However, there’s a hopeful ending to his story and one I think we can all draw some inspiration from. McMartin, in part prompted by recent news stories on the decline in leisure reading, found himself in front of one of his bookshelves and noticing a book by an author whose prose’s “crystalline beauty” had moved him as a young man – Truman Capote.

It struck me then, in front of those accusatory shelves of books, of all the time I had wasted in front of a computer screen’s mesmerizing glow, of the puerile mindlessness I had let crowd out the beauty of books, and the concentration and self-reflection they demand.

But instead of wallowing in the guilt and shame over wasted time, McMartin took the steps that are within all our reach – that inspired me to create this website and to want to build a community to support those of us, like McMartin and so many of us – have allowed our book reading habits to lapse but who want to rebuild them. 

So I opened the book.

I turned to page 1.

I began to read.

Now, I know, I know, I know. You’ve already done this. You’ve done it maybe dozens or hundreds over the past many years that your book-reading habit has lapsed, or you’ve struggled to establish one in the first place.

If opening a book and reading page one is all it took to re-establish your regular book-reading routine, you’d already have done it. And who knows, maybe McMartin won’t finish the book he started, this time.

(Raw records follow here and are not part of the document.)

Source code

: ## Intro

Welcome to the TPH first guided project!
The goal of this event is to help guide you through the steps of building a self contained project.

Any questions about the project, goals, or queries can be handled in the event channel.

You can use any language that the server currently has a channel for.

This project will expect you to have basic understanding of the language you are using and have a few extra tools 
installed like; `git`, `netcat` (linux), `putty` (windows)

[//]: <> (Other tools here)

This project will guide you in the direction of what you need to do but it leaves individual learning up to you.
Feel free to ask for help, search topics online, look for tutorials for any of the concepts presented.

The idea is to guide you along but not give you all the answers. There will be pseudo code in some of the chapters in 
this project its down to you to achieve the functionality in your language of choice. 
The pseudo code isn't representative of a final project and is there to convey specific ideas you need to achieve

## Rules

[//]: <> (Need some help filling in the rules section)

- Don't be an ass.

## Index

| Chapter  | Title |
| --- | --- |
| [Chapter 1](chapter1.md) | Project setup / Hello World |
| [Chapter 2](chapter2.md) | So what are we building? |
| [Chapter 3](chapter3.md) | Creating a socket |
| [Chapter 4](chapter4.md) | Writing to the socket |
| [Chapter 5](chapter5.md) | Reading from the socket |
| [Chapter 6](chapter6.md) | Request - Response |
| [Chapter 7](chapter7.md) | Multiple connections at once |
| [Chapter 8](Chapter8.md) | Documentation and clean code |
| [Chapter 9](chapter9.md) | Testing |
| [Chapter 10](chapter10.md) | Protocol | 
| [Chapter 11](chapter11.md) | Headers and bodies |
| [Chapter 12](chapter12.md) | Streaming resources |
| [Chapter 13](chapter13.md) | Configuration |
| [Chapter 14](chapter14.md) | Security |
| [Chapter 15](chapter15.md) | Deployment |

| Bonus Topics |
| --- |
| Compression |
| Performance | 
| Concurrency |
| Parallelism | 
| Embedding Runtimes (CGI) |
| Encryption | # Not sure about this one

Regardless, what I hope you take from this story is the knowledge that you’re not alone with this problem – if someone who regularly writes and reads newspaper stories has struggled with maintaining the attention for, and the habit of, reading books, be confident that many others have and do too. The statistics on leisure reading reflect this. I hope that helps you let go of framing this struggle as your personal weakness. As I’ve said elsewhere on this website, I think we need a word that’s the public health equivalent of obesogenic to describe the distraction-saturated environment we find ourselves in in the post-internet world.

What I recommend you do after taking these same steps that McMartin did is use the Tiny Habits approach to rebuilding your reading habit. It’s what worked for me in 2024 and continues to help me today.